What the exercise asks: Starting at the top of the records below, write out each line exactly as it stands, stopping after the line with "## Languages &"; exclude the pictures.

The records:
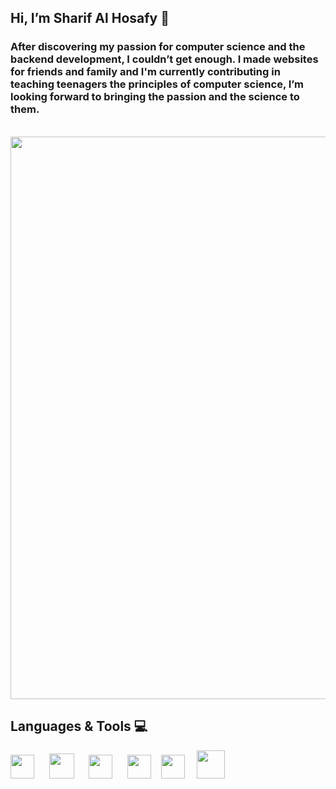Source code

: ## Hi, I’m Sharif Al Hosafy 👋
### After discovering my passion for computer science and the backend development, I couldn’t get enough.  I made websites for friends and family and I'm currently contributing in teaching teenagers the principles of computer science, I’m looking forward to bringing the passion and the science to them.

&nbsp;&nbsp;&nbsp;&nbsp;&nbsp;&nbsp;&nbsp;&nbsp;&nbsp;&nbsp;&nbsp;&nbsp;&nbsp;&nbsp;&nbsp;&nbsp;&nbsp;&nbsp;&nbsp;&nbsp;&nbsp;&nbsp;&nbsp;&nbsp;&nbsp;&nbsp;&nbsp;&nbsp;&nbsp;&nbsp;&nbsp;&nbsp;&nbsp;&nbsp;&nbsp;&nbsp;&nbsp;&nbsp;&nbsp;&nbsp;&nbsp;&nbsp;&nbsp;&nbsp;&nbsp;&nbsp;&nbsp;&nbsp;&nbsp;&nbsp;&nbsp;&nbsp;<img src="https://ddi-dev.com/uploads/media/news/0001/01/f2da1c598e2ff9bc29b229773a189d33d38e0252.jpeg" width="900">

## Languages & Tools :computer:

<img src="https://www.freepnglogos.com/uploads/javascript-png/javascript-vector-logo-yellow-png-transparent-javascript-vector-12.png" width="38"> &nbsp;&nbsp;&nbsp;&nbsp; <img src="https://w1.pngwing.com/pngs/885/534/png-transparent-green-grass-nodejs-javascript-react-mean-angularjs-logo-symbol-thumbnail.png" width="40"> &nbsp;&nbsp;&nbsp;&nbsp; <img src="https://www.docker.com/wp-content/uploads/2022/05/Docker_Temporary_Image_Google_Blue_1080x1080_v1.png" width="38"> &nbsp;&nbsp;&nbsp;&nbsp; <img src="https://user-images.githubusercontent.com/24623425/36042969-f87531d4-0d8a-11e8-9dee-e87ab8c6a9e3.png" width="38">&nbsp;&nbsp;&nbsp;&nbsp;<img src="https://cdn.iconscout.com/icon/free/png-256/mongodb-5-1175140.png" width="38"> &nbsp;&nbsp;&nbsp;&nbsp;<img src="https://uxwing.com/wp-content/themes/uxwing/download/brands-and-social-media/mysql-icon.png" width="45">



<!---
Sharif-Al-Hosafy/Sharif-Al-Hosafy is a ✨ special ✨ repository because its `README.md` (this file) appears on your GitHub profile.
You can click the Preview link to take a look at your changes.
--->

Answer to this exercise:
Source code

: ## Hi, I’m Sharif Al Hosafy 👋
### After discovering my passion for computer science and the backend development, I couldn’t get enough.  I made websites for friends and family and I'm currently contributing in teaching teenagers the principles of computer science, I’m looking forward to bringing the passion and the science to them.

&nbsp;&nbsp;&nbsp;&nbsp;&nbsp;&nbsp;&nbsp;&nbsp;&nbsp;&nbsp;&nbsp;&nbsp;&nbsp;&nbsp;&nbsp;&nbsp;&nbsp;&nbsp;&nbsp;&nbsp;&nbsp;&nbsp;&nbsp;&nbsp;&nbsp;&nbsp;&nbsp;&nbsp;&nbsp;&nbsp;&nbsp;&nbsp;&nbsp;&nbsp;&nbsp;&nbsp;&nbsp;&nbsp;&nbsp;&nbsp;&nbsp;&nbsp;&nbsp;&nbsp;&nbsp;&nbsp;&nbsp;&nbsp;&nbsp;&nbsp;&nbsp;&nbsp;<img src="https://ddi-dev.com/uploads/media/news/0001/01/f2da1c598e2ff9bc29b229773a189d33d38e0252.jpeg" width="900">

## Languages & Tools :computer:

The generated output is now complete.